**What you have to do**
Once you reach the line with "2. Implement API contract testing (T048)" below, copy each line exactly, stopping after the line with "- Preservation of technical discoveries", and skip any pictures.

**Source material**
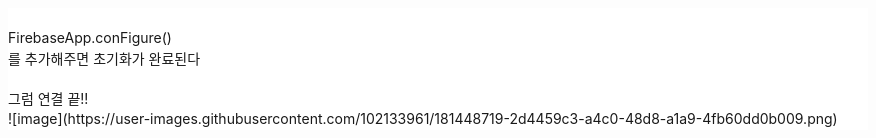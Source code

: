 <br>
FirebaseApp.conFigure()<br>
를 추가해주면 초기화가 완료된다<br>
<br>
그럼 연결 끝!!<br>
![image](https://user-images.githubusercontent.com/102133961/181448719-2d4459c3-a4c0-48d8-a1a9-4fb60dd0b009.png)
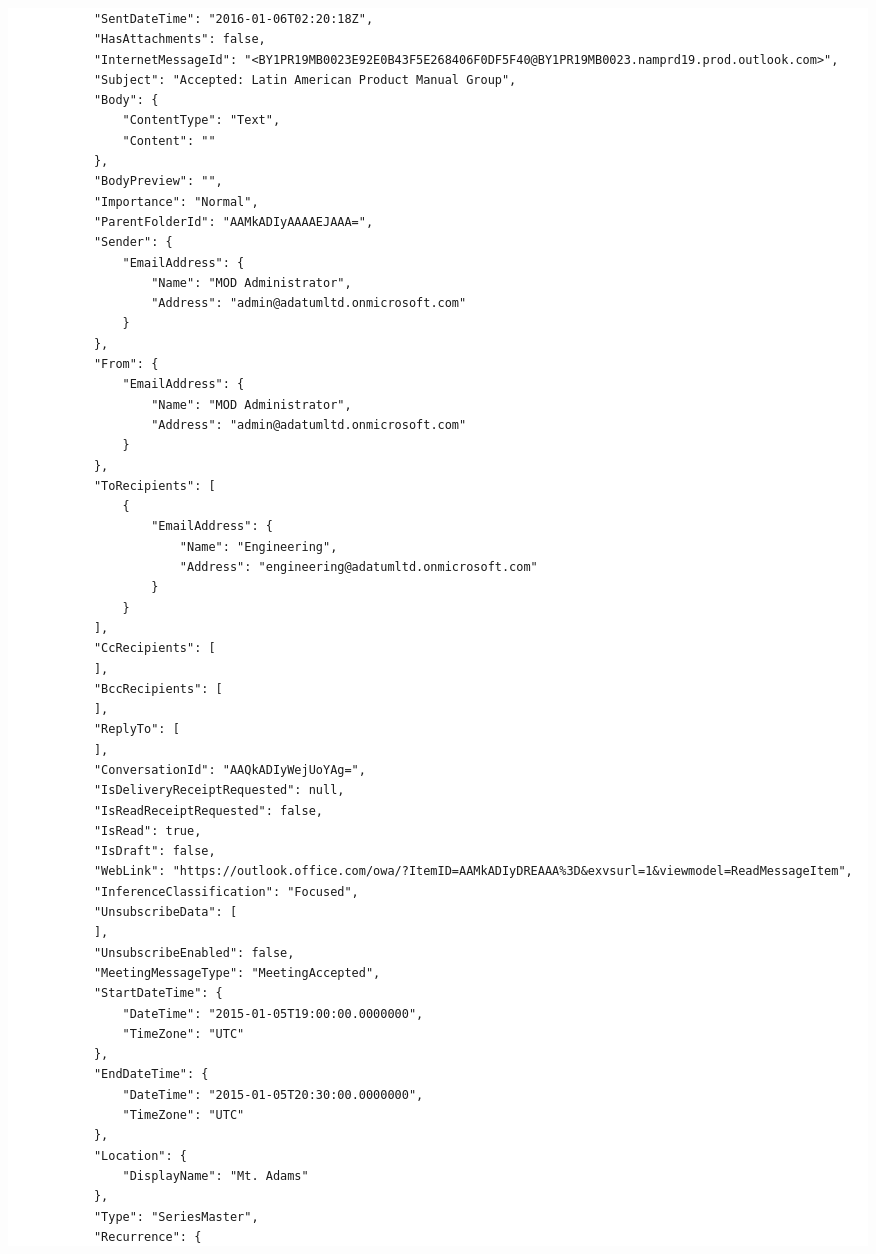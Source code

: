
 ```
            "SentDateTime": "2016-01-06T02:20:18Z",
            "HasAttachments": false,
            "InternetMessageId": "<BY1PR19MB0023E92E0B43F5E268406F0DF5F40@BY1PR19MB0023.namprd19.prod.outlook.com>",
            "Subject": "Accepted: Latin American Product Manual Group",
            "Body": {
                "ContentType": "Text",
                "Content": ""
            },
            "BodyPreview": "",
            "Importance": "Normal",
            "ParentFolderId": "AAMkADIyAAAAEJAAA=",
            "Sender": {
                "EmailAddress": {
                    "Name": "MOD Administrator",
                    "Address": "admin@adatumltd.onmicrosoft.com"
                }
            },
            "From": {
                "EmailAddress": {
                    "Name": "MOD Administrator",
                    "Address": "admin@adatumltd.onmicrosoft.com"
                }
            },
            "ToRecipients": [
                {
                    "EmailAddress": {
                        "Name": "Engineering",
                        "Address": "engineering@adatumltd.onmicrosoft.com"
                    }
                }
            ],
            "CcRecipients": [
            ],
            "BccRecipients": [
            ],
            "ReplyTo": [
            ],
            "ConversationId": "AAQkADIyWejUoYAg=",
            "IsDeliveryReceiptRequested": null,
            "IsReadReceiptRequested": false,
            "IsRead": true,
            "IsDraft": false,
            "WebLink": "https://outlook.office.com/owa/?ItemID=AAMkADIyDREAAA%3D&exvsurl=1&viewmodel=ReadMessageItem",
            "InferenceClassification": "Focused",
            "UnsubscribeData": [
            ],
            "UnsubscribeEnabled": false,
            "MeetingMessageType": "MeetingAccepted",
            "StartDateTime": {
                "DateTime": "2015-01-05T19:00:00.0000000",
                "TimeZone": "UTC"
            },
            "EndDateTime": {
                "DateTime": "2015-01-05T20:30:00.0000000",
                "TimeZone": "UTC"
            },
            "Location": {
                "DisplayName": "Mt. Adams"
            },
            "Type": "SeriesMaster",
            "Recurrence": {
```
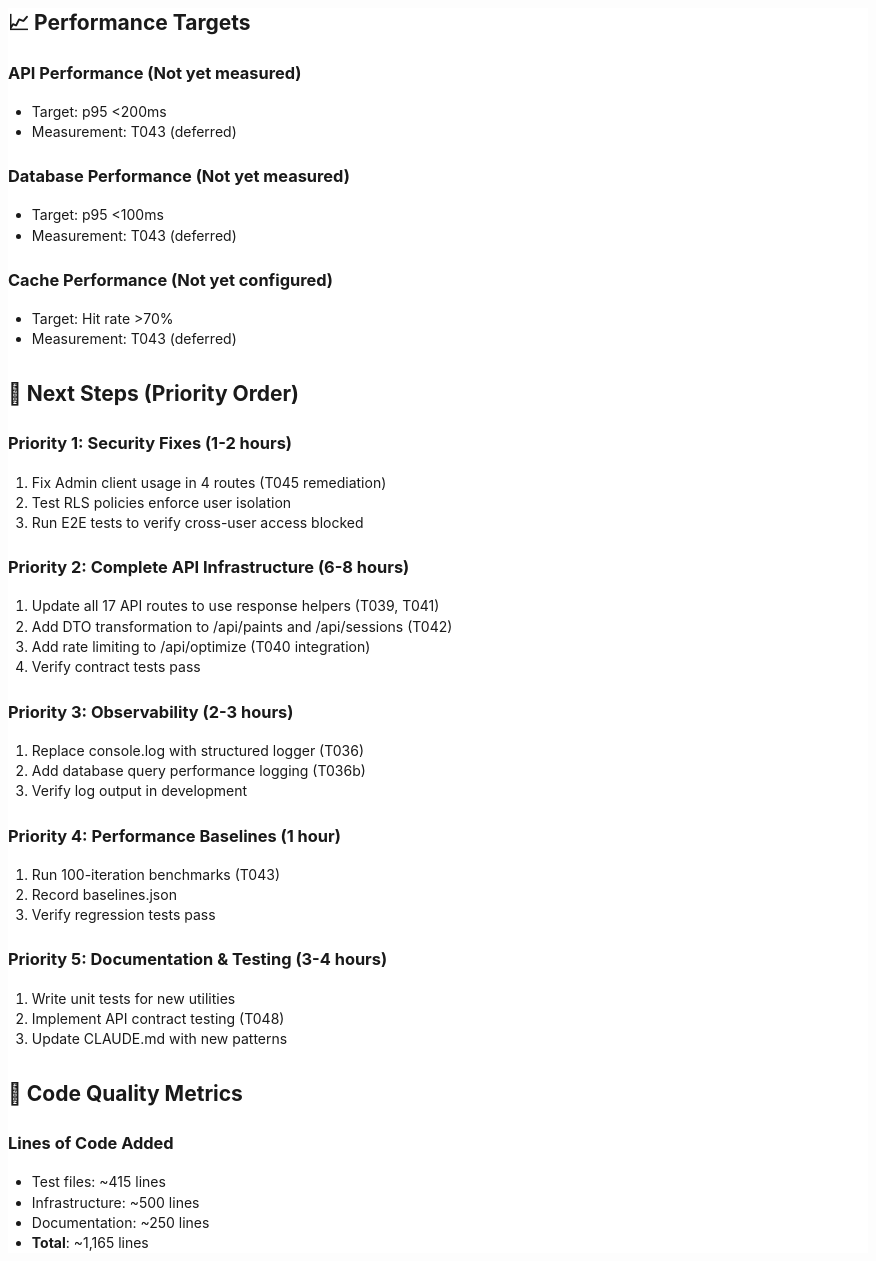 ## 📈 Performance Targets

### API Performance (Not yet measured)
- Target: p95 <200ms
- Measurement: T043 (deferred)

### Database Performance (Not yet measured)
- Target: p95 <100ms
- Measurement: T043 (deferred)

### Cache Performance (Not yet configured)
- Target: Hit rate >70%
- Measurement: T043 (deferred)

## 🚀 Next Steps (Priority Order)

### Priority 1: Security Fixes (1-2 hours)
1. Fix Admin client usage in 4 routes (T045 remediation)
2. Test RLS policies enforce user isolation
3. Run E2E tests to verify cross-user access blocked

### Priority 2: Complete API Infrastructure (6-8 hours)
1. Update all 17 API routes to use response helpers (T039, T041)
2. Add DTO transformation to /api/paints and /api/sessions (T042)
3. Add rate limiting to /api/optimize (T040 integration)
4. Verify contract tests pass

### Priority 3: Observability (2-3 hours)
1. Replace console.log with structured logger (T036)
2. Add database query performance logging (T036b)
3. Verify log output in development

### Priority 4: Performance Baselines (1 hour)
1. Run 100-iteration benchmarks (T043)
2. Record baselines.json
3. Verify regression tests pass

### Priority 5: Documentation & Testing (3-4 hours)
1. Write unit tests for new utilities
2. Implement API contract testing (T048)
3. Update CLAUDE.md with new patterns

## 📝 Code Quality Metrics

### Lines of Code Added
- Test files: ~415 lines
- Infrastructure: ~500 lines
- Documentation: ~250 lines
- **Total**: ~1,165 lines
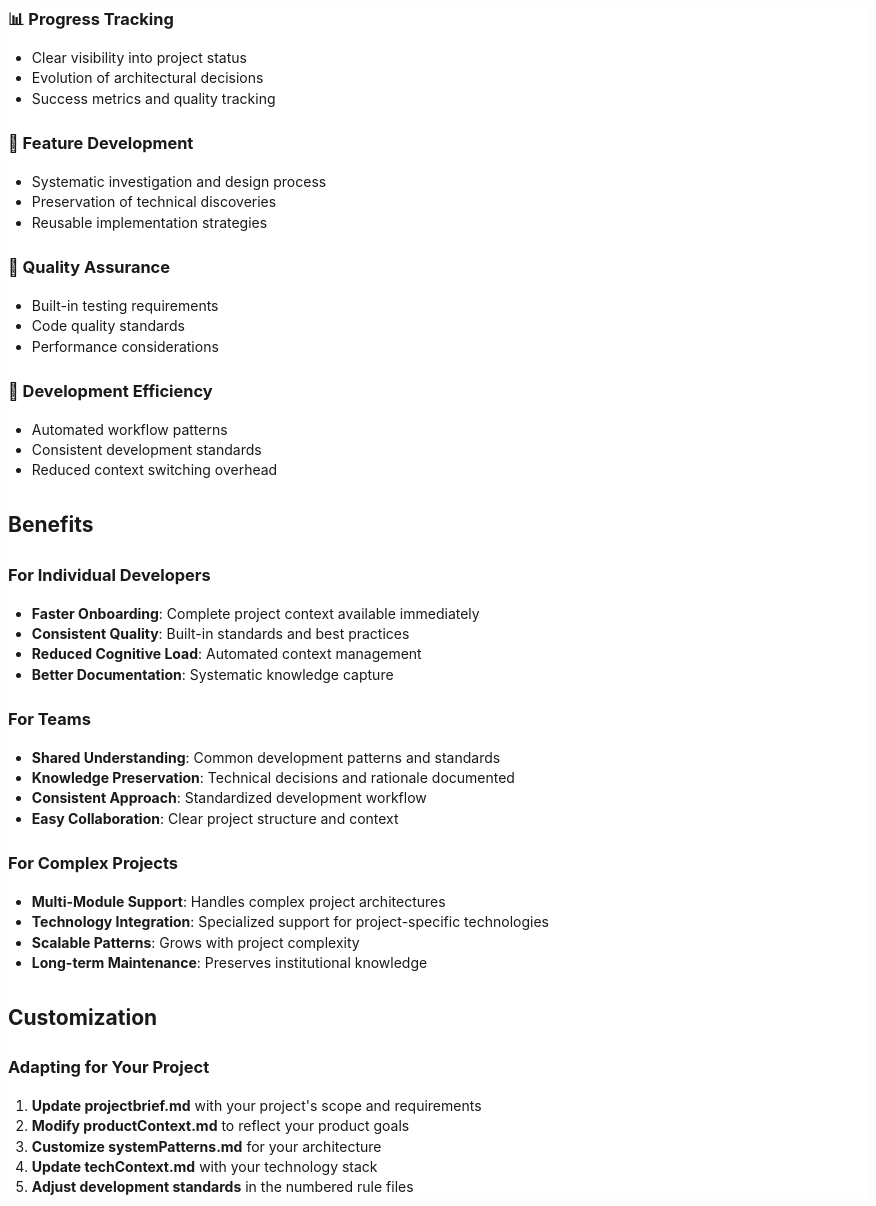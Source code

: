 ### 📊 Progress Tracking
- Clear visibility into project status
- Evolution of architectural decisions
- Success metrics and quality tracking

### 🎯 Feature Development
- Systematic investigation and design process
- Preservation of technical discoveries
- Reusable implementation strategies

### 🧪 Quality Assurance
- Built-in testing requirements
- Code quality standards
- Performance considerations

### 🔧 Development Efficiency
- Automated workflow patterns
- Consistent development standards
- Reduced context switching overhead

## Benefits

### For Individual Developers
- **Faster Onboarding**: Complete project context available immediately
- **Consistent Quality**: Built-in standards and best practices
- **Reduced Cognitive Load**: Automated context management
- **Better Documentation**: Systematic knowledge capture

### For Teams
- **Shared Understanding**: Common development patterns and standards
- **Knowledge Preservation**: Technical decisions and rationale documented
- **Consistent Approach**: Standardized development workflow
- **Easy Collaboration**: Clear project structure and context

### For Complex Projects
- **Multi-Module Support**: Handles complex project architectures
- **Technology Integration**: Specialized support for project-specific technologies
- **Scalable Patterns**: Grows with project complexity
- **Long-term Maintenance**: Preserves institutional knowledge

## Customization

### Adapting for Your Project
1. **Update projectbrief.md** with your project's scope and requirements
2. **Modify productContext.md** to reflect your product goals
3. **Customize systemPatterns.md** for your architecture
4. **Update techContext.md** with your technology stack
5. **Adjust development standards** in the numbered rule files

**Solved problem**
2. Implement API contract testing (T048)
3. Update CLAUDE.md with new patterns

## 📝 Code Quality Metrics

### Lines of Code Added
- Test files: ~415 lines
- Infrastructure: ~500 lines
- Documentation: ~250 lines
- **Total**: ~1,165 lines
Source code

: ### 📊 Progress Tracking
- Clear visibility into project status
- Evolution of architectural decisions
- Success metrics and quality tracking

### 🎯 Feature Development
- Systematic investigation and design process
- Preservation of technical discoveries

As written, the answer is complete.